Do labels really matter? Well, they do because they convey some key messages about the nature of the wars, their causes and participants. To begin with it was common to refer to this series of conflicts as ‘the Māori Wars’. That was consistent with the British tendency to name wars after their enemies, like the Boer War, the Zulu War, or the Indian Mutiny. But there are some obvious problems with such a label. For a start it tends to sheet home responsibility for the wars to Māori, while rendering invisible the other combatants.
|Māori veterans of the Waikato War, 1914, 1/1-017975, ATL|
In the 1960s some historians tried to correct this by adopting the label ‘the Anglo-Māori Wars’. But there are issues here too, not least in that some Māori fought on the ‘Anglo’ (that is, British or Crown) side. And given estimates that up to 40% of the imperial troops who fought in New Zealand were Irish the ‘Anglo’ part was no more accurate either. So there are big problems with any label that purports to accurately describe those involved in the wars in any kind of succinct yet accurate way.
As historians began to delve deeper into the causes of the wars, some felt that ‘Land Wars’ was altogether more appropriate. It pointed the finger at the settlers, whose land hunger and greed was in this way highlighted as the fundamental factor behind the wars.
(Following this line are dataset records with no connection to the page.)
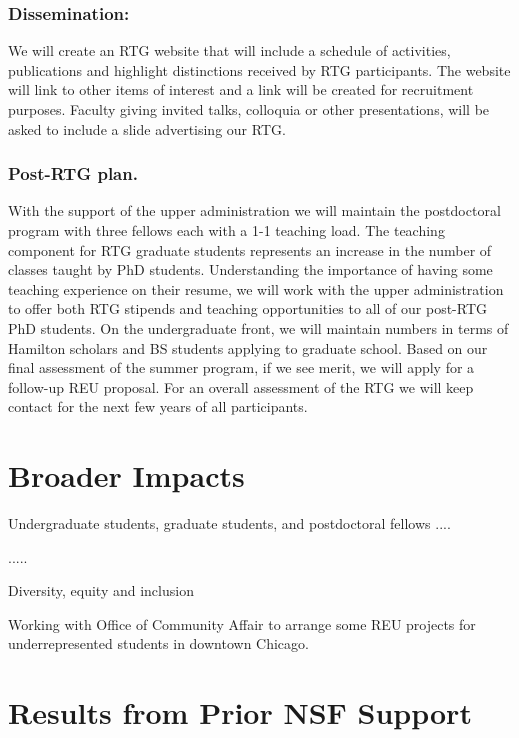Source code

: \documentclass[11pt]{article}
\begin{document}
 \subsubsection{Dissemination:} 
 We will create an RTG website that will include a schedule of activities, publications and highlight
distinctions received by RTG participants. The website will link to other items of interest and a link will
be created for recruitment purposes. Faculty giving invited talks, colloquia or other presentations, will be
asked to include a slide advertising our RTG.

 
 \subsubsection{Post-RTG plan.}

With the support of the upper administration we will maintain the postdoctoral program with three
fellows each with a 1-1 teaching load. The teaching component for RTG graduate students represents
an increase in the number of classes taught by PhD students. Understanding the importance of having
some teaching experience on their resume, we will work with the upper administration to offer both RTG
stipends and teaching opportunities to all of our post-RTG PhD students. On the undergraduate front, we
will maintain numbers in terms of Hamilton scholars and BS students applying to graduate school. Based on
our final assessment of the summer program, if we see merit, we will apply for a follow-up REU proposal.
For an overall assessment of the RTG we will keep contact for the next few years of all participants.



\section{Broader Impacts}
 


 Undergraduate students, graduate students, and postdoctoral fellows ....   
 

.....

Diversity, equity and inclusion

 Working with Office of Community Affair to arrange some REU projects for underrepresented students in downtown Chicago.

\section{Results from Prior NSF Support}
\end{document}
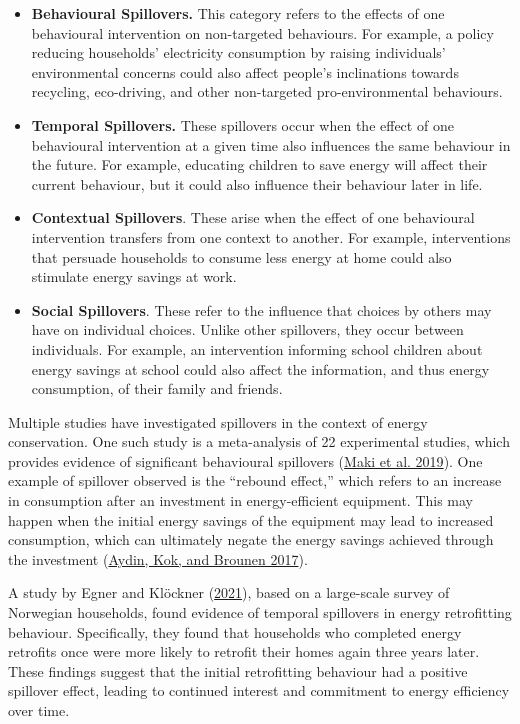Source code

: \documentclass[
  11pt,
]{article}
\begin{document}
\begin{itemize}
\item
  \textbf{Behavioural Spillovers.} This category refers to the effects
  of one behavioural intervention on non-targeted behaviours. For
  example, a policy reducing households' electricity consumption by
  raising individuals' environmental concerns could also affect people's
  inclinations towards recycling, eco-driving, and other non-targeted
  pro-environmental behaviours.
\item
  \textbf{Temporal Spillovers.} These spillovers occur when the effect
  of one behavioural intervention at a given time also influences the
  same behaviour in the future. For example, educating children to save
  energy will affect their current behaviour, but it could also
  influence their behaviour later in life.
\item
  \textbf{Contextual Spillovers}. These arise when the effect of one
  behavioural intervention transfers from one context to another. For
  example, interventions that persuade households to consume less energy
  at home could also stimulate energy savings at work.
\item
  \textbf{Social Spillovers}. These refer to the influence that choices
  by others may have on individual choices. Unlike other spillovers,
  they occur between individuals. For example, an intervention informing
  school children about energy savings at school could also affect the
  information, and thus energy consumption, of their family and friends.
\end{itemize}

Multiple studies have investigated spillovers in the context of energy
conservation. One such study is a meta-analysis of 22 experimental
studies, which provides evidence of significant behavioural spillovers
(\protect\hyperlink{ref-maki2019meta}{Maki et al. 2019}). One example of
spillover observed is the ``rebound effect,'' which refers to an
increase in consumption after an investment in energy-efficient
equipment. This may happen when the initial energy savings of the
equipment may lead to increased consumption, which can ultimately negate
the energy savings achieved through the investment
(\protect\hyperlink{ref-aydin2017energy}{Aydin, Kok, and Brounen 2017}).

A study by Egner and Klöckner
(\protect\hyperlink{ref-egner2021temporal}{2021}), based on a
large-scale survey of Norwegian households, found evidence of temporal
spillovers in energy retrofitting behaviour. Specifically, they found
that households who completed energy retrofits once were more likely to
retrofit their homes again three years later. These findings suggest
that the initial retrofitting behaviour had a positive spillover effect,
leading to continued interest and commitment to energy efficiency over
time.
\end{document}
This reflected a shifting historiography that was beginning to question the older assumptions about the wars (based in large part on an uncritical acceptance of official Crown explanations for their outbreak) in favour of a viewpoint more sympathetic towards Māori perspectives.
|James Cowan, 1929, 1/1-018597, ATL|
But later historians argued that the wars were about much more than just land – they were a conflict over the future of New Zealand as a whole. Hence in 1986 James Belich revived ‘the New Zealand Wars’ – a title employed by James Cowan in the 1920s (and widely used in Britain and New Zealand the 1860s to describe the conflicts as they were being waged before falling out of favour as ‘the Māori Wars’ became standard). Cowan had been ahead of his time in favouring ‘the New Zealand Wars’ – part of his efforts to convince a sceptical Pākehā populace that their country had a history of its own worth remembering.
Although there have been a few attempts to challenge this since, the New Zealand Wars, as Belich and Cowan preferred to call them, has mostly been favoured since the 1980s. It is a label that I prefer because it avoids mono-causal explanations for the wars and simplistic descriptions of those involved.